== Work to complete ==
Retrieve every line from the records in which the word "Abbildungen" occurs.

(Records to process)

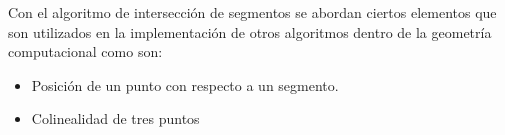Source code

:Con el algoritmo de intersección de segmentos se abordan ciertos elementos que son utilizados en la implementación de otros algoritmos dentro de la geometría computacional como son: 

\begin{itemize}
	\item Posición de un punto con respecto a un segmento.
	\item Colinealidad de tres puntos
\end{itemize}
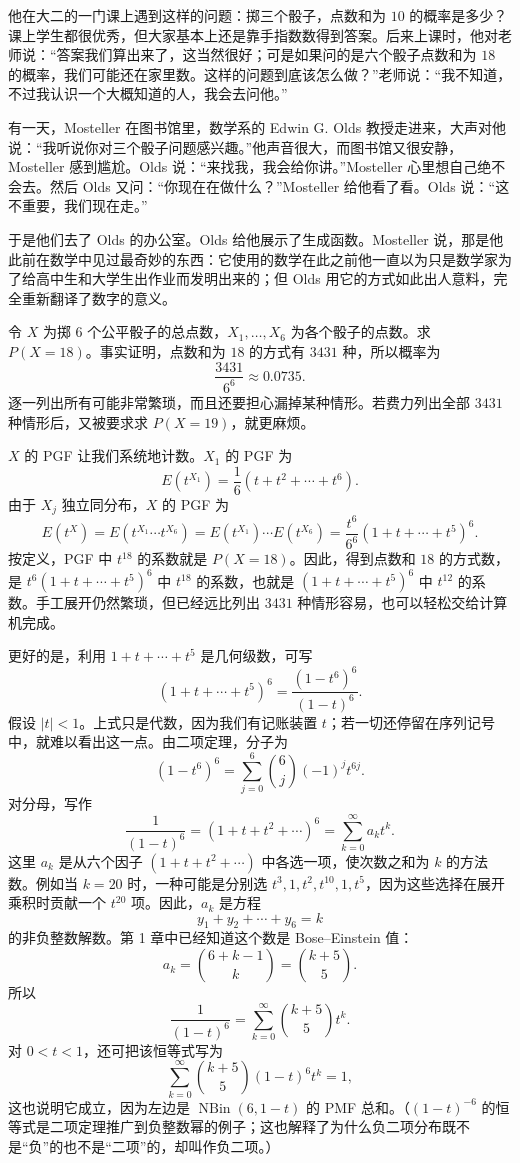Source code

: \documentclass[UTF8,12pt,a4paper,fontset=fandol]{ctexart}
\begin{document}
他在大二的一门课上遇到这样的问题：掷三个骰子，点数和为 $10$ 的概率是多少？课上学生都很优秀，但大家基本上还是靠手指数数得到答案。后来上课时，他对老师说：“答案我们算出来了，这当然很好；可是如果问的是六个骰子点数和为 $18$ 的概率，我们可能还在家里数。这样的问题到底该怎么做？”老师说：“我不知道，不过我认识一个大概知道的人，我会去问他。”

有一天，Mosteller 在图书馆里，数学系的 Edwin G. Olds 教授走进来，大声对他说：“我听说你对三个骰子问题感兴趣。”他声音很大，而图书馆又很安静，Mosteller 感到尴尬。Olds 说：“来找我，我会给你讲。”Mosteller 心里想自己绝不会去。然后 Olds 又问：“你现在在做什么？”Mosteller 给他看了看。Olds 说：“这不重要，我们现在走。”

于是他们去了 Olds 的办公室。Olds 给他展示了生成函数。Mosteller 说，那是他此前在数学中见过最奇妙的东西：它使用的数学在此之前他一直以为只是数学家为了给高中生和大学生出作业而发明出来的；但 Olds 用它的方式如此出人意料，完全重新翻译了数字的意义。

令 $X$ 为掷 $6$ 个公平骰子的总点数，$X_1,\ldots,X_6$ 为各个骰子的点数。求 $P(X=18)$。事实证明，点数和为 $18$ 的方式有 $3431$ 种，所以概率为
\[
  \frac{3431}{6^6}\approx0.0735.
\]
逐一列出所有可能非常繁琐，而且还要担心漏掉某种情形。若费力列出全部 $3431$ 种情形后，又被要求求 $P(X=19)$，就更麻烦。

$X$ 的 PGF 让我们系统地计数。$X_1$ 的 PGF 为
\[
  E(t^{X_1})=\frac16(t+t^2+\cdots+t^6).
\]
由于 $X_j$ 独立同分布，$X$ 的 PGF 为
\[
  E(t^X)=E(t^{X_1}\cdots t^{X_6})
  =
  E(t^{X_1})\cdots E(t^{X_6})
  =
  \frac{t^6}{6^6}(1+t+\cdots+t^5)^6.
\]
按定义，PGF 中 $t^{18}$ 的系数就是 $P(X=18)$。因此，得到点数和 $18$ 的方式数，是 $t^6(1+t+\cdots+t^5)^6$ 中 $t^{18}$ 的系数，也就是 $(1+t+\cdots+t^5)^6$ 中 $t^{12}$ 的系数。手工展开仍然繁琐，但已经远比列出 $3431$ 种情形容易，也可以轻松交给计算机完成。

更好的是，利用 $1+t+\cdots+t^5$ 是几何级数，可写
\[
  (1+t+\cdots+t^5)^6=\frac{(1-t^6)^6}{(1-t)^6}.
\]
假设 $|t|<1$。上式只是代数，因为我们有记账装置 $t$；若一切还停留在序列记号中，就难以看出这一点。由二项定理，分子为
\[
  (1-t^6)^6=\sum_{j=0}^6\binom{6}{j}(-1)^jt^{6j}.
\]
对分母，写作
\[
  \frac1{(1-t)^6}=(1+t+t^2+\cdots)^6=\sum_{k=0}^{\infty}a_kt^k.
\]
这里 $a_k$ 是从六个因子 $(1+t+t^2+\cdots)$ 中各选一项，使次数之和为 $k$ 的方法数。例如当 $k=20$ 时，一种可能是分别选 $t^3,1,t^2,t^{10},1,t^5$，因为这些选择在展开乘积时贡献一个 $t^{20}$ 项。因此，$a_k$ 是方程
\[
  y_1+y_2+\cdots+y_6=k
\]
的非负整数解数。第 1 章中已经知道这个数是 Bose--Einstein 值：
\[
  a_k=\binom{6+k-1}{k}=\binom{k+5}{5}.
\]
所以
\[
  \frac1{(1-t)^6}=\sum_{k=0}^{\infty}\binom{k+5}{5}t^k.
\]
对 $0<t<1$，还可把该恒等式写为
\[
  \sum_{k=0}^{\infty}\binom{k+5}{5}(1-t)^6t^k=1,
\]
这也说明它成立，因为左边是 $\operatorname{NBin}(6,1-t)$ 的 PMF 总和。（$(1-t)^{-6}$ 的恒等式是二项定理推广到负整数幂的例子；这也解释了为什么负二项分布既不是“负”的也不是“二项”的，却叫作负二项。）
\end{document}
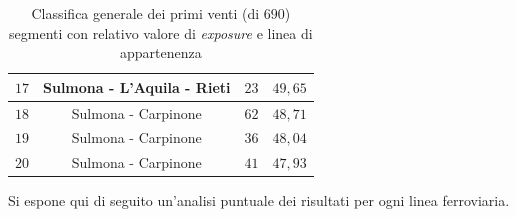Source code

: \begin{table}[hpt]
\begin{tabular}{|c|c|c|c|}
$17$ & Sulmona - L'Aquila - Rieti & $23$        & $49,65$                     \\ \hline \rowcolor{flamingopink}
$18$ & Sulmona - Carpinone        & $62$        & $48,71$                     \\ \hline \rowcolor{flamingopink}
$19$ & Sulmona - Carpinone        & $36$        & $48,04$                     \\ \hline \rowcolor{flamingopink}
$20$ & Sulmona - Carpinone        & $41$        & $47,93$                     \\ \hline 
\end{tabular}
\caption{Classifica generale dei primi venti (di $690$) segmenti con relativo valore di \textit{exposure} e linea di appartenenza}
\label{top20segmenti}
\end{table} 
\newpage
Si espone qui di seguito un'analisi puntuale dei risultati per ogni linea ferroviaria.

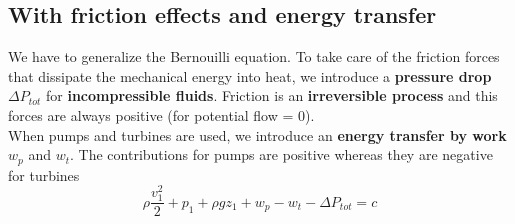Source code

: 			\subsection{With friction effects and energy transfer}
				We have to generalize the Bernouilli equation. To take care of the friction forces that dissipate the mechanical energy into heat, we introduce a \textbf{pressure drop} $\Delta P_{tot}$ for \textbf{incompressible fluids}. Friction is an \textbf{irreversible process} and this forces are always positive (for potential flow = 0). \\
				When pumps and turbines are used, we introduce an \textbf{energy transfer by work} $w_p$ and $w_t$. The contributions for pumps are positive whereas they are negative for turbines 
				\begin{equation}
					\rho \frac{v_1^2}{2} + p_1 + \rho gz_1 + w_p -w_t - \Delta P_{tot} = c
				\end{equation}
				
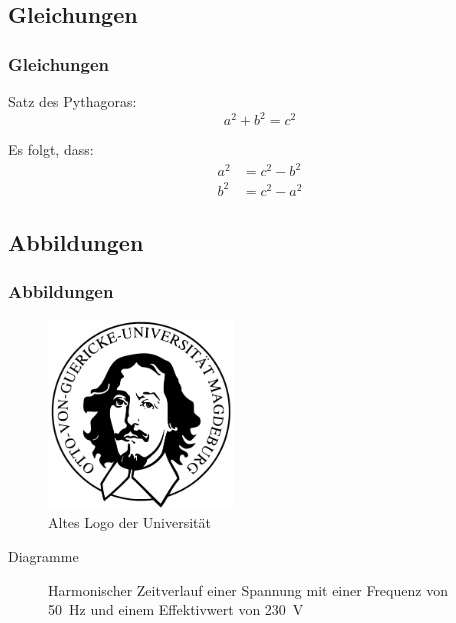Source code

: \documentclass{beamer}
\begin{document}
\subsection{Gleichungen}

\begin{frame}
	\frametitle<presentation>{Gleichungen}
	\begin{block}{Satz des Pythagoras:}
		\begin{equation}
			a^2 + b^2 = c^2 \label{eq:pythogoras}
		\end{equation}	\end{block}
	\begin{block}{Es folgt, dass:}
		\begin{align}
			a^2 &= c^2 - b^2 \\
			b^2 &= c^2 - a^2
		\end{align} 	
 	\end{block}
\end{frame}

\subsection{Abbildungen}

\begin{frame}
	\frametitle<presentation>{Abbildungen}
	\begin{figure}[!t]
		\centering
			\includegraphics[height=5cm]{bilder/unilogo}
		\caption{Altes Logo der Universität}
		\label{fig:unilogo}
	\end{figure}
\end{frame}

\begin{frame}{Diagramme}
	\begin{figure}[!t]
		\centering
		\caption{Harmonischer Zeitverlauf einer Spannung mit einer Frequenz von \SI{50}{\hertz} und einem Effektivwert von \SI{230}{\volt}}
		\label{fig:u_t_sinus}
	\end{figure}
\end{frame}
\end{document}
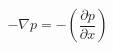 \documentclass[preview,border=2pt]{standalone}
\begin{document}
\[
-\nabla p = -\left(\frac{\partial p}{\partial x}\right)
\]
\end{document}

(End Records to process)

== Output for this task ==
\subsection{Abbildungen}
	\frametitle<presentation>{Abbildungen}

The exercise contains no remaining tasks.